Which lines of the entries hold the string "linewidth"? Copy each one.
**********
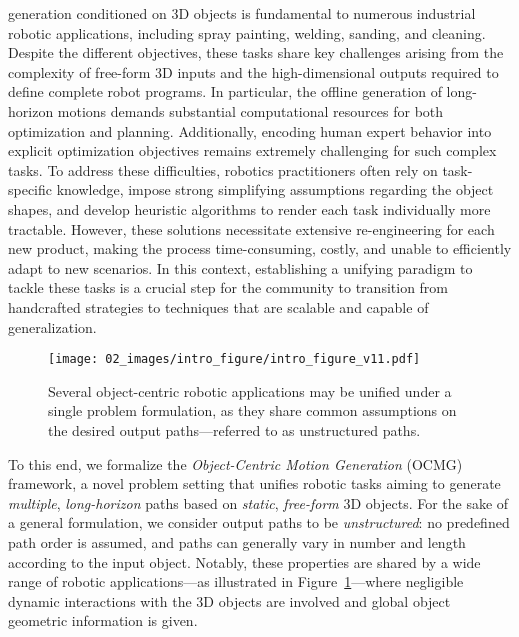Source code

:  generation conditioned on 3D objects is fundamental to numerous industrial robotic applications, including spray painting, welding, sanding, and cleaning.
Despite the different objectives, these tasks share key challenges arising from the complexity of free-form 3D inputs and the high-dimensional outputs required to define complete robot programs.
In particular, the offline generation of long-horizon motions demands substantial computational resources for both optimization and planning.
Additionally, encoding human expert behavior into explicit optimization objectives remains extremely challenging for such complex tasks.
%
To address these difficulties, robotics practitioners often rely on task-specific knowledge, impose strong simplifying assumptions regarding the object shapes, and develop heuristic algorithms to render each task individually more tractable.
%
However, these solutions necessitate extensive re-engineering for each new product, making the process time-consuming, costly, and unable to efficiently adapt to new scenarios. 
%
In this context, establishing a unifying paradigm to tackle these tasks is a crucial step for the community to transition from handcrafted strategies to techniques that are scalable and capable of generalization.

\begin{figure}[t]
    \centering
    \texttt{[image: 02\_images/intro\_figure/intro\_figure\_v11.pdf]}
    \caption{Several object-centric robotic applications may be unified under a single problem formulation, as they share common assumptions on the desired output paths---referred to as unstructured paths.}
    \vspace{-6pt}
    \label{fig:intro_figure}
\end{figure}

To this end, we formalize the \emph{Object-Centric Motion Generation} (OCMG) framework, a novel problem setting that unifies robotic tasks aiming to generate \emph{multiple}, \emph{long-horizon} paths based on \emph{static}, \emph{free-form} 3D objects.
For the sake of a general formulation, we consider output paths to be \emph{unstructured}: no predefined path order is assumed, and paths can generally vary in number and length according to the input object.
Notably, these properties are shared by a wide range of robotic applications---as illustrated in Figure~\ref{fig:intro_figure}---where negligible dynamic interactions with the 3D objects are involved
and global object geometric information is given.


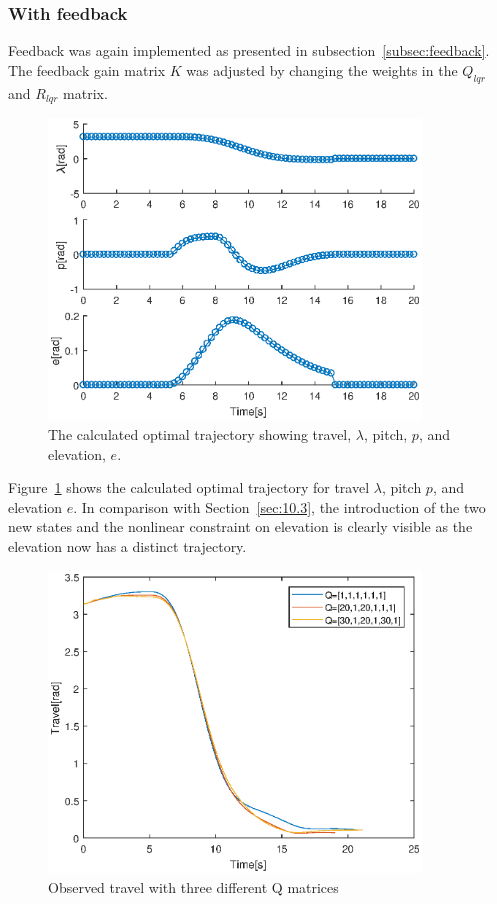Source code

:\subsubsection{With feedback}

Feedback was again implemented as presented in subsection~\ref{subsec:feedback}. The feedback gain matrix $K$ was adjusted by changing the weights in the $Q_{lqr}$ and $R_{lqr}$ matrix. 

\begin{figure}[H]
\includegraphics[width=1\linewidth, height=8cm]{data_10.4/states_eps.eps} 
\centering
\caption{The calculated optimal trajectory showing travel, $\lambda$, pitch, $p$, and elevation, $e$.}\label{fig:states_1}
\end{figure}

Figure~\ref{fig:states_1} shows the calculated optimal trajectory for travel $\lambda$, pitch $p$, and elevation $e$. In comparison with   Section~\ref{sec:10.3}, the introduction of the two new states and the nonlinear constraint on elevation is clearly visible as the elevation now has a distinct trajectory. 

\begin{figure}[H]
\includegraphics[width=1\linewidth, height=8cm]{data_10.4/travel_eps.eps} 
\centering
\caption{Observed travel with three different Q matrices}\label{fig:travel1}
\end{figure}

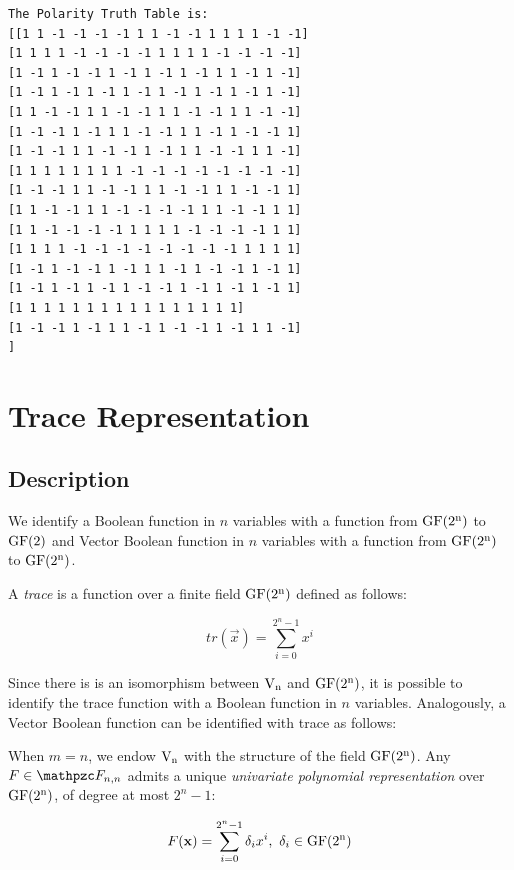 \begin{example}
\begin{verbatim}
The Polarity Truth Table is:
[[1 1 -1 -1 -1 -1 1 1 -1 -1 1 1 1 1 -1 -1]
[1 1 1 1 -1 -1 -1 -1 1 1 1 1 -1 -1 -1 -1]
[1 -1 1 -1 -1 1 -1 1 -1 1 -1 1 1 -1 1 -1]
[1 -1 1 -1 1 -1 1 -1 1 -1 1 -1 1 -1 1 -1]
[1 1 -1 -1 1 1 -1 -1 1 1 -1 -1 1 1 -1 -1]
[1 -1 -1 1 -1 1 1 -1 -1 1 1 -1 1 -1 -1 1]
[1 -1 -1 1 1 -1 -1 1 -1 1 1 -1 -1 1 1 -1]
[1 1 1 1 1 1 1 1 -1 -1 -1 -1 -1 -1 -1 -1]
[1 -1 -1 1 1 -1 -1 1 1 -1 -1 1 1 -1 -1 1]
[1 1 -1 -1 1 1 -1 -1 -1 -1 1 1 -1 -1 1 1]
[1 1 -1 -1 -1 -1 1 1 1 1 -1 -1 -1 -1 1 1]
[1 1 1 1 -1 -1 -1 -1 -1 -1 -1 -1 1 1 1 1]
[1 -1 1 -1 -1 1 -1 1 1 -1 1 -1 -1 1 -1 1]
[1 -1 1 -1 1 -1 1 -1 -1 1 -1 1 -1 1 -1 1]
[1 1 1 1 1 1 1 1 1 1 1 1 1 1 1 1]
[1 -1 -1 1 -1 1 1 -1 1 -1 -1 1 -1 1 1 -1]
]
\end{verbatim}

\end{example}

\section{Trace Representation}
\label{sec:trace}

\subsection{Description}

We identify a Boolean function in $n$ variables with a function from $\gf{GF(2^n)}$ to $\gf{GF(2)}$ and Vector Boolean function in $n$ variables with a function from $\gf{GF(2^n)}$ to $\gf{GF(2^n)}$.

A \textit{trace} is a function over a finite field $\gf{GF(2^n)}$ defined as follows:

\begin{equation}
tr(\vec{x}) = \sum_{i=0}^{2^n-1} x^i
\end{equation}

Since there is is an isomorphism between $\gf{V_n}$ and $\gf{GF(2^n)}$, it is possible to identify the trace function with a Boolean function in $n$ variables. Analogously, a Vector Boolean function can be identified with trace as follows:
 
\begin{definition}
When $m=n$, we endow $\gf{V_n}$ with the structure of the field $\gf{GF(2^n)}$. Any $F \in \funct{F}_{n,n}$ admits a unique \textit{univariate polynomial representation} over $\gf{GF(2^n)}$, of degree at most $2^n-1$: 

\begin{equation}
F(\vec{x}) = \sum_{i=0}^{2^n-1} \delta_i x^i, \ \delta_i \in \gf{GF(2^n)}
\end{equation}

\end{definition}

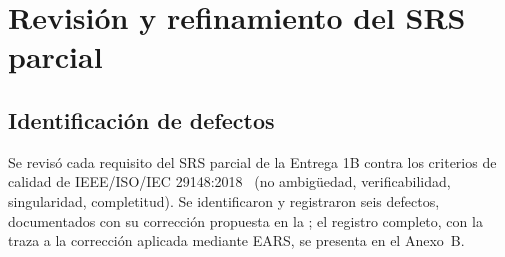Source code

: \documentclass[11pt,a4paper]{report}
\begin{document}
\chapter{Revisión y refinamiento del SRS parcial}

\section{Identificación de defectos}

Se revisó cada requisito del SRS parcial de la Entrega 1B contra los criterios de calidad de
IEEE/ISO/IEC 29148:2018~\cite{ieee29148} (no ambigüedad, verificabilidad, singularidad, completitud).
Se identificaron y registraron seis defectos, documentados con su corrección propuesta en la
; el registro completo, con la traza a la corrección aplicada mediante EARS,
se presenta en el Anexo~B.
\end{document}
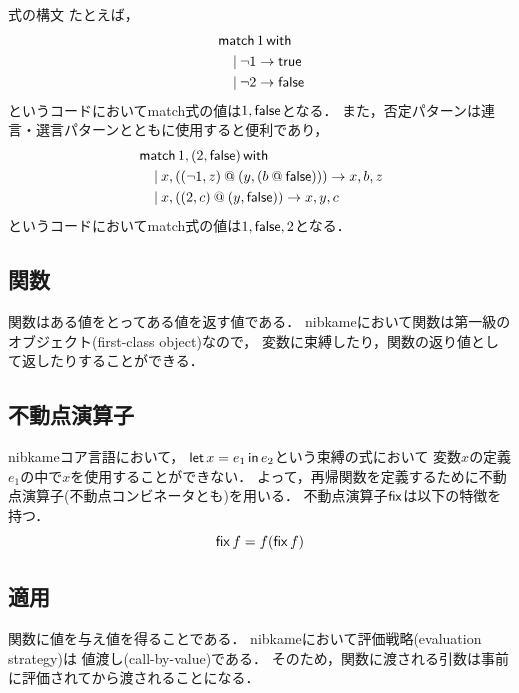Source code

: \documentclass[a4paper,titlepage,report,disablejfam]{jsbook}
\begin{document}
\begin{resbonsiblesection}{式の構文}{\sakamoto}
たとえば，
\begin{equation}
\begin{aligned}
&\mathop{\mathsf{match}}1\mathop{\mathsf{with}} \\
&\quad \mathbin{|} \lnot 1\rightarrow \mathsf{true} \\
&\quad \mathbin{|} \lnot 2\rightarrow \mathsf{false} \\
\end{aligned}
\end{equation}
というコードにおいてmatch式の値は$1,\mathsf{false}$となる．
また，否定パターンは連言・選言パターンとともに使用すると便利であり，
\begin{equation}
\begin{aligned}
&\mathop{\mathsf{match}}1,(2,\mathsf{false})\mathop{\mathsf{with}} \\
&\quad \mathbin{|} x,((\lnot 1, z)\mathbin{@}(y,(b\mathbin{@}\mathsf{false})))\rightarrow x,b,z \\
&\quad \mathbin{|} x,((2, c)\mathbin{@}(y,\mathsf{false}))\rightarrow x,y,c \\
\end{aligned}
\end{equation}
というコードにおいてmatch式の値は$1,\mathsf{false},2$となる．

\subsection{関数}\label{ssc:expr-function}
関数はある値をとってある値を返す値である．
nibkameにおいて関数は第一級のオブジェクト(first-class object)なので，
変数に束縛したり，関数の返り値として返したりすることができる．

\subsection{不動点演算子}\label{ssc:expr-fix}
nibkameコア言語において，
$\mathop{\mathsf{let}} x = e_1 \mathop{\mathsf{in}} e_2$という束縛の式において
変数$x$の定義$e_1$の中で$x$を使用することができない．
よって，再帰関数を定義するために不動点演算子(不動点コンビネータとも)を用いる．
不動点演算子$\mathop{\mathsf{fix}}$は以下の特徴を持つ．
\begin{equation}
\mathop{\mathsf{fix}}f= f(\mathop{\mathsf{fix}}f)
\end{equation}

\subsection{適用}\label{ssc:expr-apply}
関数に値を与え値を得ることである．
nibkameにおいて評価戦略(evaluation strategy)は
値渡し(call-by-value)である．
そのため，関数に渡される引数は事前に評価されてから渡されることになる．

\end{resbonsiblesection}
\end{document}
**********
RESULT BELOW:
\includegraphics[width=1\linewidth, height=8cm]{data_10.4/states_eps.eps} 
\includegraphics[width=1\linewidth, height=8cm]{data_10.4/travel_eps.eps} 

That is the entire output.